The document blames “an excessively strict planning system”, which prevents land and other resources from being used efficiently, thereby impeding productivity by increasing the cost and uncertainty of investment, hindering competition, constraining the agglomeration [?] of firms and the mobility of labour, and encouraging land speculation, rather than productive development. Ministers assert that the resulting under-supply of housing, especially in high-growth areas of the country, has pushed up house prices.
The document recognises that the glacial pace of the plan-making system has been a major constraint in achieving the release of housing land, although they refuse to acknowledge one of the primary factors in this – the abolition under Eric Pickles’ superintendency of the Regional Spatial Strategies, which were designed to ensure that all authorities should contribute their share to meeting housing land need. The weak and wishy-washy ‘duty to co-operate’ that was incorporated in the Localism Act failed (as nearly everyone predicted) to provide an effective alternative, and even the NPPF has only had a limited effect in securing the release of housing land.
The plain fact is that local planning authorities, with all the local political pressures to which they are subject, cannot be trusted to deliver the housing that is needed in their areas in order to meet demand not only locally but generated in neighbouring areas as well. The government forswears ‘top-down planning’, but is nevertheless obliged to cast about for some mechanism that would force the hands of LPAs.
In pursuit of this objective, the government has announced its intention to take further action to ensure that local authorities put local plans in place by a set deadline. That deadline has been announced today in a written ministerial statement. It will be “early 2017” (five years after the publication of the NPPF), although it is not entirely clear whether ‘producing’ a local plan means actually adopting it, or merely publishing the first consultation draft. Furthermore, a local plan is not complete until all the DPDs are in place (a lengthy process). I suspect that what is referred to here is simply the Core Strategy.

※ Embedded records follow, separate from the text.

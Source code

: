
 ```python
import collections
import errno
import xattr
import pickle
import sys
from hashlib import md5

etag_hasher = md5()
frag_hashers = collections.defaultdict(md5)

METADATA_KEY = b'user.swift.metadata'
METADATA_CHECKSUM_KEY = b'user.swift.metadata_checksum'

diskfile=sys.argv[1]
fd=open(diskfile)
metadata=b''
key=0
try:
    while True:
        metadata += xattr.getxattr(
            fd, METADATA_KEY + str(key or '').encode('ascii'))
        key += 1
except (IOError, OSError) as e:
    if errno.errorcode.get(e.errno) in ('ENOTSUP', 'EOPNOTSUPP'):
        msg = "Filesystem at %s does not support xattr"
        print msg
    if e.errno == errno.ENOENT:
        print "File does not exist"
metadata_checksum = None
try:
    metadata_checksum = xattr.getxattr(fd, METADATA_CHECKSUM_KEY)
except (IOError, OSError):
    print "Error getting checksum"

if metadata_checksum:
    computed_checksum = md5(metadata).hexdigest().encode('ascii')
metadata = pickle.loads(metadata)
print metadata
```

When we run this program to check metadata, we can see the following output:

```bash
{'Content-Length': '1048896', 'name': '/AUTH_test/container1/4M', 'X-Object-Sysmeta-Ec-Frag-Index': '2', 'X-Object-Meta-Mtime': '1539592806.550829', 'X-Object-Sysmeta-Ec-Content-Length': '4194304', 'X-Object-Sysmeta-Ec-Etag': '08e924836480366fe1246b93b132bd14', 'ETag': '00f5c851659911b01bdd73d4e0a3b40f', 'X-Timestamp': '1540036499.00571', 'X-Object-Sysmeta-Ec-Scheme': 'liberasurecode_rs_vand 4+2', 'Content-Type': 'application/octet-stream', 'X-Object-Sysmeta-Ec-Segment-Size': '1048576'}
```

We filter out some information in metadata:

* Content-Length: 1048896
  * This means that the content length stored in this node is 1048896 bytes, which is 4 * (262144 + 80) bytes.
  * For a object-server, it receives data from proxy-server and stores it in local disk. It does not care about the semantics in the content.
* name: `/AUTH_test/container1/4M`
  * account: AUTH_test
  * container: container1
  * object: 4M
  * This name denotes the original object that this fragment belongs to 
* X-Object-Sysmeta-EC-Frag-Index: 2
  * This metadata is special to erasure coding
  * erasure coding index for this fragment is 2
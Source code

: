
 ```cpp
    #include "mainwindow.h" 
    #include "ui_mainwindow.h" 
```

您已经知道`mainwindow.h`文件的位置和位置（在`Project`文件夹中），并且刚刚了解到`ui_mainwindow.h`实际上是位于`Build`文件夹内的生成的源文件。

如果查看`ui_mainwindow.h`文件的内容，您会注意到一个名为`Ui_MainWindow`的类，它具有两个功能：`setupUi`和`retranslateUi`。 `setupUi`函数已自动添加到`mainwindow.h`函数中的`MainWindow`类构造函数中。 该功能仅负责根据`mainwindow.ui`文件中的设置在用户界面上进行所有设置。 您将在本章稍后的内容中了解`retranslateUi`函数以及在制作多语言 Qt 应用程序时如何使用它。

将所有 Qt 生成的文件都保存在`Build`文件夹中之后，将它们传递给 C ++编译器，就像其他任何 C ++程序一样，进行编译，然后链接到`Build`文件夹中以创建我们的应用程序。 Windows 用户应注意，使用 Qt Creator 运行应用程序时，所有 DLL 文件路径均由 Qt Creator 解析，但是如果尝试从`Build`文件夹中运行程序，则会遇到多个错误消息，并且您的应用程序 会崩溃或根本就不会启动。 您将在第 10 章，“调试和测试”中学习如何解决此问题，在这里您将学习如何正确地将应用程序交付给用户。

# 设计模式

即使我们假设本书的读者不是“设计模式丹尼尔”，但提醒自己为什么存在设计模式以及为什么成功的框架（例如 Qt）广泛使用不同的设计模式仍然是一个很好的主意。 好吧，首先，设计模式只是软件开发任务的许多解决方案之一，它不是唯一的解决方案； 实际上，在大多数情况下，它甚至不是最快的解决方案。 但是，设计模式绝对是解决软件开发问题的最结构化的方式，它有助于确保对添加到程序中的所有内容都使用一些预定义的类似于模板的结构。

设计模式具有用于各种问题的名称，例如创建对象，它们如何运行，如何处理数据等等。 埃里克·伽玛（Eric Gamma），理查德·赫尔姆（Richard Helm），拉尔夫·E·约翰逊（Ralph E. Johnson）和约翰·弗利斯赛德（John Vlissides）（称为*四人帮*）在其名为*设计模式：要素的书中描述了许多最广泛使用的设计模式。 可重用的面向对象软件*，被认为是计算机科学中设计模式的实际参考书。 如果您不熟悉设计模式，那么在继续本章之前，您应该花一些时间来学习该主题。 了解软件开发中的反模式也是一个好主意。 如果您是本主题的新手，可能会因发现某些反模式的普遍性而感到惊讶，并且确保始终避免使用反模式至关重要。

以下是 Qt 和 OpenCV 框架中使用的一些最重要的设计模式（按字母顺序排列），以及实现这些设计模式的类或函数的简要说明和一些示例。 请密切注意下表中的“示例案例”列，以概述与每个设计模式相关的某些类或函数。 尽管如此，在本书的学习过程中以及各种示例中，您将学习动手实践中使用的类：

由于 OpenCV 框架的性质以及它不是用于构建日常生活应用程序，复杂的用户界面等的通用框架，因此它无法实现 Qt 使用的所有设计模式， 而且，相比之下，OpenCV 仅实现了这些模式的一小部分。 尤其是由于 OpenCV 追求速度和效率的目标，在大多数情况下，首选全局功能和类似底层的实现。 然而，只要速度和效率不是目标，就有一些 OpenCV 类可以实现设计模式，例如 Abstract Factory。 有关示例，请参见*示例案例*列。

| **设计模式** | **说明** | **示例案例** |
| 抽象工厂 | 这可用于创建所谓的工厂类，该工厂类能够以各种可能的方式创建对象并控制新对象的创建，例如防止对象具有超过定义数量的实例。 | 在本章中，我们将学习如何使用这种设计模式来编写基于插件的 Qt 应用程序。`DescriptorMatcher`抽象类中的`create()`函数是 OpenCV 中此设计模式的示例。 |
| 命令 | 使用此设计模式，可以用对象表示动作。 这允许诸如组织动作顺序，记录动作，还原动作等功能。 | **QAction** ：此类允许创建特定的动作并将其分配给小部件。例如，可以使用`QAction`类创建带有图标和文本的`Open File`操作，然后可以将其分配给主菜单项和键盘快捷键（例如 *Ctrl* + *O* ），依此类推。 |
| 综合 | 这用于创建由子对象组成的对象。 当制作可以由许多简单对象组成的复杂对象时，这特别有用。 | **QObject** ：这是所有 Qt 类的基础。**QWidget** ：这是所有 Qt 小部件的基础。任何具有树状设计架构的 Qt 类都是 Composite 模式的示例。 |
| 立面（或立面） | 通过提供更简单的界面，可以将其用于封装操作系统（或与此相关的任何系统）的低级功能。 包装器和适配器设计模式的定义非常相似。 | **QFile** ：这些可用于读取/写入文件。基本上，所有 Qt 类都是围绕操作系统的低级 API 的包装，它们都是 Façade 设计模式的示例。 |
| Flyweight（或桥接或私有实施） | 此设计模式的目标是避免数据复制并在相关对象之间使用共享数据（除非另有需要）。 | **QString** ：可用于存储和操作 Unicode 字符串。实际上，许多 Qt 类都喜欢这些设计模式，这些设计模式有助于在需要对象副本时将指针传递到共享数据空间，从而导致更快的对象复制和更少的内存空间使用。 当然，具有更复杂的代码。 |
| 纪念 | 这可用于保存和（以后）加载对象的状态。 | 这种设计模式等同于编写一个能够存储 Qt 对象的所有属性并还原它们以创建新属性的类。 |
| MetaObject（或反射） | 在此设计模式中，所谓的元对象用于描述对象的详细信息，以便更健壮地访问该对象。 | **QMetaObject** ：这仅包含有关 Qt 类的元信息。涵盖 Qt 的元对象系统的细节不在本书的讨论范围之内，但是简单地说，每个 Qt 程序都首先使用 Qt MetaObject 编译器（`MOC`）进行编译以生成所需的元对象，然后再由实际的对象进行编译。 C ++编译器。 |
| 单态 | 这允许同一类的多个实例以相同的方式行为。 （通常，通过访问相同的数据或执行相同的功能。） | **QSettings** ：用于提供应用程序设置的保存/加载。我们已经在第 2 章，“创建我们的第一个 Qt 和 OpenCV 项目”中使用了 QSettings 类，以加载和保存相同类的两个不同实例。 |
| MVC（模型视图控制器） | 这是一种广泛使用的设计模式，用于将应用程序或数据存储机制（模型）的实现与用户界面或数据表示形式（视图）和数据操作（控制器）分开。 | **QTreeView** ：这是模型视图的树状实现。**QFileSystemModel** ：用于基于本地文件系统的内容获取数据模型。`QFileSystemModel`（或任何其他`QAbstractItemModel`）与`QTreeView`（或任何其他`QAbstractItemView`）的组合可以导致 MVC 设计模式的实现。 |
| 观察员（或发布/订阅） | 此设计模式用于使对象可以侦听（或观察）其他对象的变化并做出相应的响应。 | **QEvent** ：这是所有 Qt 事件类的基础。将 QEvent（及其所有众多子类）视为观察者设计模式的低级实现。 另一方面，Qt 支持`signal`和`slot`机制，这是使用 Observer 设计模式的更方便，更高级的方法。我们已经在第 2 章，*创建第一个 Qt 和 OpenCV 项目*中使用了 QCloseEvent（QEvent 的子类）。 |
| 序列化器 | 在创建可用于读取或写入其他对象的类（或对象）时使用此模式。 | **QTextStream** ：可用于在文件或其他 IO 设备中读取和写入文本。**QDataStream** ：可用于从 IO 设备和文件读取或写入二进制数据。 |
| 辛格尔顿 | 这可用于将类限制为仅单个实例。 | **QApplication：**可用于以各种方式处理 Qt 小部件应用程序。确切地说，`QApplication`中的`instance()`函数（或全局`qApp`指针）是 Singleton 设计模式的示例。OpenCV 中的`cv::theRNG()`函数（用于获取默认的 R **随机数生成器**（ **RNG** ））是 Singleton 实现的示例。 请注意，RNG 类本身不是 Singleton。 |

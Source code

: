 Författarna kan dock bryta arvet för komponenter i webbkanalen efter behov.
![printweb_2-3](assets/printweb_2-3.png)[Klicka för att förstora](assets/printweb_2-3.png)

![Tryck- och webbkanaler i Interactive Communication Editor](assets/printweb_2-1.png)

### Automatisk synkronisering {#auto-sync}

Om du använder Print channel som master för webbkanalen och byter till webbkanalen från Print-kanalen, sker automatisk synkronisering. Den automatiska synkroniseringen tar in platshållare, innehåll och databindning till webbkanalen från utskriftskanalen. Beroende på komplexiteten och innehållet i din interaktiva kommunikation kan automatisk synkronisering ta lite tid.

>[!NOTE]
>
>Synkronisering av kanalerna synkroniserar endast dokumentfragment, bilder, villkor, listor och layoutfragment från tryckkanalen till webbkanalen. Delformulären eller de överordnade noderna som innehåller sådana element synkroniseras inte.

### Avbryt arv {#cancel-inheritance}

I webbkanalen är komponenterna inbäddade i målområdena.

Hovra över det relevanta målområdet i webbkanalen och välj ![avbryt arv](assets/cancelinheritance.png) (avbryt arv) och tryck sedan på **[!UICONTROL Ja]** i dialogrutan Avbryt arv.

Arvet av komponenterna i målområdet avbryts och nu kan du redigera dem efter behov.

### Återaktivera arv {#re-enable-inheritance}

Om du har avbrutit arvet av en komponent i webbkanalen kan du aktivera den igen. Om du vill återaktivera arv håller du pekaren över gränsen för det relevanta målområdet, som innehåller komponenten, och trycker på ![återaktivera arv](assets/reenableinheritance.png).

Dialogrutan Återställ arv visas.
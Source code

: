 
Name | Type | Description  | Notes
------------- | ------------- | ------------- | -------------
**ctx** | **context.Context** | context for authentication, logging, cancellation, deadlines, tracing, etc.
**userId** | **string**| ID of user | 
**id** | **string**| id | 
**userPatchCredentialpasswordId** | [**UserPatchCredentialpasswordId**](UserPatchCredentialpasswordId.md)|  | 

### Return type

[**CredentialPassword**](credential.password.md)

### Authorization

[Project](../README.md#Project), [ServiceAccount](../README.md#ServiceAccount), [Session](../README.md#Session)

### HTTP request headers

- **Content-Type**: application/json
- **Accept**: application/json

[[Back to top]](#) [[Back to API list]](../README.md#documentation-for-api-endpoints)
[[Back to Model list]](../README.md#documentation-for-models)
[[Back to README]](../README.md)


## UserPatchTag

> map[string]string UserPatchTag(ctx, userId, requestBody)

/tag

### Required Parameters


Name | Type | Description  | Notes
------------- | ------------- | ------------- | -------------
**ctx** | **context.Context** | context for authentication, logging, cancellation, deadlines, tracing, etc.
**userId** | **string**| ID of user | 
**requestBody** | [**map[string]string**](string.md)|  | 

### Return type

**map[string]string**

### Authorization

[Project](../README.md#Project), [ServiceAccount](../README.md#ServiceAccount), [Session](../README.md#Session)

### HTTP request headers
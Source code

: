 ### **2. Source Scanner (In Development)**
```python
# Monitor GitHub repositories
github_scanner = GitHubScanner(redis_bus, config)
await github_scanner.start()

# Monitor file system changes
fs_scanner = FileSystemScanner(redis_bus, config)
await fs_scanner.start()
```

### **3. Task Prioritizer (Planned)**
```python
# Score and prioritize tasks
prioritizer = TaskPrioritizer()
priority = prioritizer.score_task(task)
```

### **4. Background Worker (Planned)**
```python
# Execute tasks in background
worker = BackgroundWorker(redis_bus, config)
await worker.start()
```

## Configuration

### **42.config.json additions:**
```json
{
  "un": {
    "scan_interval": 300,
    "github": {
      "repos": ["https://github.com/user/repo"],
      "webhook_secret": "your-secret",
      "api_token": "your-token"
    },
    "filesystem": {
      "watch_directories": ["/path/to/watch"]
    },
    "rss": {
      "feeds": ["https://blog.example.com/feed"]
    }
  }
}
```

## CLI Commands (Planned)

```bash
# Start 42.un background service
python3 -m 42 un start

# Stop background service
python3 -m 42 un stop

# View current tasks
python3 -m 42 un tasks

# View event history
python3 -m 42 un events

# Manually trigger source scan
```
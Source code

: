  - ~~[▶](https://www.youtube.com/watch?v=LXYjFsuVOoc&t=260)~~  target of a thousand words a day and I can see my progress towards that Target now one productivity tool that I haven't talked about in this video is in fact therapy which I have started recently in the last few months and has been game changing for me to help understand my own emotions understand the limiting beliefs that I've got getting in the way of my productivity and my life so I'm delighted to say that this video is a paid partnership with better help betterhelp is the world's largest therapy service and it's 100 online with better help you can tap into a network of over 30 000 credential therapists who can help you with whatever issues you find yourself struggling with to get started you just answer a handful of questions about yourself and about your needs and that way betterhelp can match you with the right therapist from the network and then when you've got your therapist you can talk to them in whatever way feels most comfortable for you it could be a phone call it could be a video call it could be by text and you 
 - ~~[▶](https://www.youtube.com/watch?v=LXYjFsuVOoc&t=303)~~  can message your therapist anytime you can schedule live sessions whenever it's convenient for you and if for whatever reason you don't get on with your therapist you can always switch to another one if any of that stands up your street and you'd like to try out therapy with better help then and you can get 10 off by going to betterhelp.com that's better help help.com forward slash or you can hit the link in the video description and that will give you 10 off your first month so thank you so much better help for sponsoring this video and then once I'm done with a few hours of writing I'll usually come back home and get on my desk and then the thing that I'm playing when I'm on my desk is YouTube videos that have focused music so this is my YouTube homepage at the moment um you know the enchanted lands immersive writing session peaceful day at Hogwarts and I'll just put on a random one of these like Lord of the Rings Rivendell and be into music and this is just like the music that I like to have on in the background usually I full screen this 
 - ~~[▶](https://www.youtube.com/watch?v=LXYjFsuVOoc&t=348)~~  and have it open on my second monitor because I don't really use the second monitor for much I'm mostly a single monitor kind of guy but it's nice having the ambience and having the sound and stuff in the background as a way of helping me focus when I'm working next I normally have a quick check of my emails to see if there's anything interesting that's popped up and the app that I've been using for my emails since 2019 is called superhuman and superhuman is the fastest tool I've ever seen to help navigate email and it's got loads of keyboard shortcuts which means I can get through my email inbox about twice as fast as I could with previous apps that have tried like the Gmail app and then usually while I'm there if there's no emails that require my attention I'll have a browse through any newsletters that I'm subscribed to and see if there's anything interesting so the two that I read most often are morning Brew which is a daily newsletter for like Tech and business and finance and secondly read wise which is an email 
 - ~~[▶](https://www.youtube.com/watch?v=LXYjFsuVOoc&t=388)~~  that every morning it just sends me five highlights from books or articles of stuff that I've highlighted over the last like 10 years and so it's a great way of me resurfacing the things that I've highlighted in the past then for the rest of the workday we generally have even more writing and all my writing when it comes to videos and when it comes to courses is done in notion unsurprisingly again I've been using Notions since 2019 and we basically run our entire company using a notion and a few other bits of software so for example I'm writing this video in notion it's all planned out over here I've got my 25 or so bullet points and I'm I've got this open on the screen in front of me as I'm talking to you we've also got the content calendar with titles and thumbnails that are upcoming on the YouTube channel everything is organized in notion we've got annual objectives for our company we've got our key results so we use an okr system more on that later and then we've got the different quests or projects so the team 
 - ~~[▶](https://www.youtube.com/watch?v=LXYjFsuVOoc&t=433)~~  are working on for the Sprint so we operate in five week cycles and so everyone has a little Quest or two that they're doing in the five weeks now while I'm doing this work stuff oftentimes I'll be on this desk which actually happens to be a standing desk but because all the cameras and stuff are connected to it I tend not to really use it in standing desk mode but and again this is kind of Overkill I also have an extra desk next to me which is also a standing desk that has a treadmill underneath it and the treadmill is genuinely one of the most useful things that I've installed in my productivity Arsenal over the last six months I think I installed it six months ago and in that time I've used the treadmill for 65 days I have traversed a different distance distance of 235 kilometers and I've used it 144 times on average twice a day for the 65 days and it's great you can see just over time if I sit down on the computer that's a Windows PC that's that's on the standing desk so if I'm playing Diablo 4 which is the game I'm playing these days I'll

The government proposes to publish league tables, setting out local authorities’ progress on their Local Plan. The league tables will be fairly meaningless in themselves, but where it becomes clear that LPAs are not making effective progress towards the adoption of a Local Plan, De-CLoG will intervene in those authorities and will do the job themselves. Whether this will in practice lead to faster plan-making is perhaps open to doubt.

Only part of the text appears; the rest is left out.